Findings Related to Mortality

  • Mortality with respect to non-nutritional variables was as expected; mortality was higher among men than women, declined with increasing years of schools, higher physical activity and alcohol intake and increased with smoking and total energy intake
  • Model 1: Increasing protein intake was significantly associated with total mortality, and CHO intake was associated with non-significant (NS) reductions in mortality. Total energy intake was not controlled for.
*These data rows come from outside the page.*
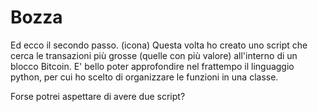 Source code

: # Bozza

Ed ecco il secondo passo. (icona)
Questa volta ho creato uno script che cerca le transazioni più grosse (quelle con più valore) all'interno di un blocco Bitcoin.
E' bello poter approfondire nel frattempo il linguaggio python, per cui ho scelto di organizzare le funzioni in una classe.


Forse potrei aspettare  di avere due script?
  • Model 2: The LC/HP score was positively associated with mortality, but NS (P=0.14). Total energy intake was not controlled for
  • Model 3: Mortality was significantly associated with reduction of energy-adjusted CHO intake and non-significantly with increasing protein intake. Total energy intake was controlled for. Model does not specify the complementary changes that have to be introduced for the preservation of total energy intake when CHOs and protein change
  • Model 4: Increasing LC/HP score was significantly associated with mortality (P=0.001). Most appropriate model: Total energy intake was controlled for; increasing LC/HP score was unrelated to total energy intake.
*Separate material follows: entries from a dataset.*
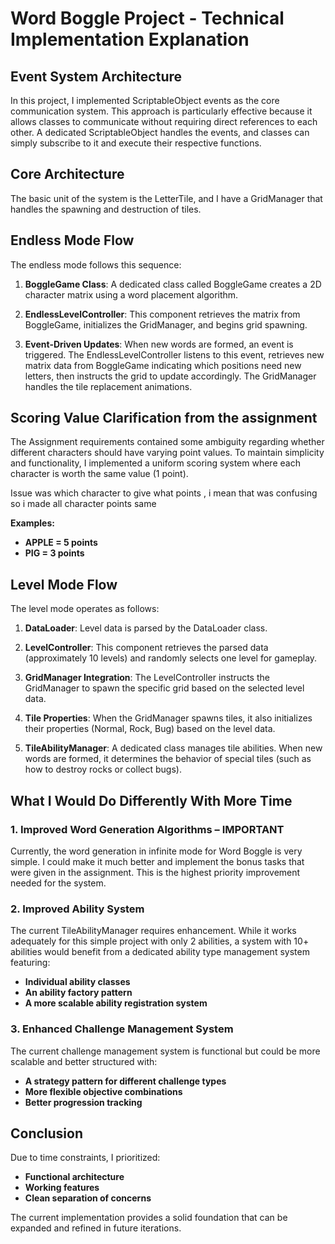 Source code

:# Word Boggle Project - Technical Implementation Explanation

## Event System Architecture
In this project, I implemented ScriptableObject events as the core communication system. This approach is particularly effective because it allows classes to communicate without requiring direct references to each other. A dedicated ScriptableObject handles the events, and classes can simply subscribe to it and execute their respective functions.

## Core Architecture
The basic unit of the system is the LetterTile, and I have a GridManager that handles the spawning and destruction of tiles.

## Endless Mode Flow
The endless mode follows this sequence:

1. **BoggleGame Class**: A dedicated class called BoggleGame creates a 2D character matrix using a word placement algorithm.

2. **EndlessLevelController**: This component retrieves the matrix from BoggleGame, initializes the GridManager, and begins grid spawning.

3. **Event-Driven Updates**: When new words are formed, an event is triggered. The EndlessLevelController listens to this event, retrieves new matrix data from BoggleGame indicating which positions need new letters, then instructs the grid to update accordingly. The GridManager handles the tile replacement animations.

## Scoring Value Clarification from the assignment
The Assignment requirements contained some ambiguity regarding whether different characters should have varying point values. To maintain simplicity and functionality, I implemented a uniform scoring system where each character is worth the same value (1 point).

Issue was which character to give what points , i mean that was confusing so i made all character points same

**Examples:**
- **APPLE = 5 points**
- **PIG = 3 points**


## Level Mode Flow
The level mode operates as follows:

1. **DataLoader**: Level data is parsed by the DataLoader class.

2. **LevelController**: This component retrieves the parsed data (approximately 10 levels) and randomly selects one level for gameplay.

3. **GridManager Integration**: The LevelController instructs the GridManager to spawn the specific grid based on the selected level data.

4. **Tile Properties**: When the GridManager spawns tiles, it also initializes their properties (Normal, Rock, Bug) based on the level data.

5. **TileAbilityManager**: A dedicated class manages tile abilities. When new words are formed, it determines the behavior of special tiles (such as how to destroy rocks or collect bugs).

## What I Would Do Differently With More Time

### 1. Improved Word Generation Algorithms – IMPORTANT
Currently, the word generation in infinite mode for Word Boggle is very simple. I could make it much better and implement the bonus tasks that were given in the assignment. This is the highest priority improvement needed for the system.

### 2. Improved Ability System
The current TileAbilityManager requires enhancement. While it works adequately for this simple project with only 2 abilities, a system with 10+ abilities would benefit from a dedicated ability type management system featuring:
- **Individual ability classes**
- **An ability factory pattern**
- **A more scalable ability registration system**

### 3. Enhanced Challenge Management System
The current challenge management system is functional but could be more scalable and better structured with:
- **A strategy pattern for different challenge types**
- **More flexible objective combinations**
- **Better progression tracking**

## Conclusion
Due to time constraints, I prioritized:
- **Functional architecture**
- **Working features**
- **Clean separation of concerns**

The current implementation provides a solid foundation that can be expanded and refined in future iterations.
Increasing Intake Model 1a Model 2a Model 3a Model 4a
CHOs (per decile) 0.97 (0.92, 1.02)      
Energy-adjusted CHOsb (per decile)     0.94 (0.89, 0.99)   
Protein (per decile) 1.13 (1.03, 1.23)       
Energy-adjusted proteinb (per decile)     1.02 (0.98, 1.07)   
LC/HPc absolute values (per two units)    1.08 (0.97, 1.20)     
LC/HPc energy-adjust components (per two units)       1.08 (1.03, 1.13)
a All models are controlled for sex, age, years of schooling, smoking, BMI, physical activity and ethanol intake. Presented as mortality ratio (95% CI).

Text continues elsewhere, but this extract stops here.